▸ **INFORMATION SUPPLIED**:
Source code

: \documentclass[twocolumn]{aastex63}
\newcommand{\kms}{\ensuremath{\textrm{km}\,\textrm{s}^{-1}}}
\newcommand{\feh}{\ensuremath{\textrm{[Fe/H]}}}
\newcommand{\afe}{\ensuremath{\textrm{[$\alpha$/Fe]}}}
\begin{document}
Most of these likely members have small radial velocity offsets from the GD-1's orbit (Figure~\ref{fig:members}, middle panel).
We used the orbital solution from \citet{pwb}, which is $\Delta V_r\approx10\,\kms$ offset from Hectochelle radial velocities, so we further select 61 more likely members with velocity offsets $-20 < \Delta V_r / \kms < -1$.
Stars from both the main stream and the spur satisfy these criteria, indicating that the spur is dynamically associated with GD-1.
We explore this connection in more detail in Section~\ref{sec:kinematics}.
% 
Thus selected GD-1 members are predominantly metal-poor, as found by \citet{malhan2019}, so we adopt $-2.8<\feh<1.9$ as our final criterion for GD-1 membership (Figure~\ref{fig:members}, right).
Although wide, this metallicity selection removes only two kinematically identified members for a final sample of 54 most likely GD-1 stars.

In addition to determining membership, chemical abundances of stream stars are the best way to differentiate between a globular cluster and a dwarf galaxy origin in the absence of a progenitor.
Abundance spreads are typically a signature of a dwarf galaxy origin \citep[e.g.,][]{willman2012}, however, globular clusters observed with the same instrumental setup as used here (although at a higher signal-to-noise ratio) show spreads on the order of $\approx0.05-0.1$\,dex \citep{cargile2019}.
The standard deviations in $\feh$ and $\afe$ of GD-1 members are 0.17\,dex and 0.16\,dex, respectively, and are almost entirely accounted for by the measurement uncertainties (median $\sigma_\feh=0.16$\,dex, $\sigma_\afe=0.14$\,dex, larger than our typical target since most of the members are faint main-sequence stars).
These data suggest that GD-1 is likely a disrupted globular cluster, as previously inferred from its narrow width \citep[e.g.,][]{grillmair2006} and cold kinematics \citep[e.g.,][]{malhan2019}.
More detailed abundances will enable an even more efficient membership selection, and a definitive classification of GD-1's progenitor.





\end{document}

▸ **WHAT THE TASK ASKS**: Return the whole listing, keeping every word as it is.

▸ **RESPONSE TO THE TASK**:
Source code

: \documentclass[twocolumn]{aastex63}
\newcommand{\kms}{\ensuremath{\textrm{km}\,\textrm{s}^{-1}}}
\newcommand{\feh}{\ensuremath{\textrm{[Fe/H]}}}
\newcommand{\afe}{\ensuremath{\textrm{[$\alpha$/Fe]}}}
\begin{document}
Most of these likely members have small radial velocity offsets from the GD-1's orbit (Figure~\ref{fig:members}, middle panel).
We used the orbital solution from \citet{pwb}, which is $\Delta V_r\approx10\,\kms$ offset from Hectochelle radial velocities, so we further select 61 more likely members with velocity offsets $-20 < \Delta V_r / \kms < -1$.
Stars from both the main stream and the spur satisfy these criteria, indicating that the spur is dynamically associated with GD-1.
We explore this connection in more detail in Section~\ref{sec:kinematics}.
% 
Thus selected GD-1 members are predominantly metal-poor, as found by \citet{malhan2019}, so we adopt $-2.8<\feh<1.9$ as our final criterion for GD-1 membership (Figure~\ref{fig:members}, right).
Although wide, this metallicity selection removes only two kinematically identified members for a final sample of 54 most likely GD-1 stars.

In addition to determining membership, chemical abundances of stream stars are the best way to differentiate between a globular cluster and a dwarf galaxy origin in the absence of a progenitor.
Abundance spreads are typically a signature of a dwarf galaxy origin \citep[e.g.,][]{willman2012}, however, globular clusters observed with the same instrumental setup as used here (although at a higher signal-to-noise ratio) show spreads on the order of $\approx0.05-0.1$\,dex \citep{cargile2019}.
The standard deviations in $\feh$ and $\afe$ of GD-1 members are 0.17\,dex and 0.16\,dex, respectively, and are almost entirely accounted for by the measurement uncertainties (median $\sigma_\feh=0.16$\,dex, $\sigma_\afe=0.14$\,dex, larger than our typical target since most of the members are faint main-sequence stars).
These data suggest that GD-1 is likely a disrupted globular cluster, as previously inferred from its narrow width \citep[e.g.,][]{grillmair2006} and cold kinematics \citep[e.g.,][]{malhan2019}.
More detailed abundances will enable an even more efficient membership selection, and a definitive classification of GD-1's progenitor.





\end{document}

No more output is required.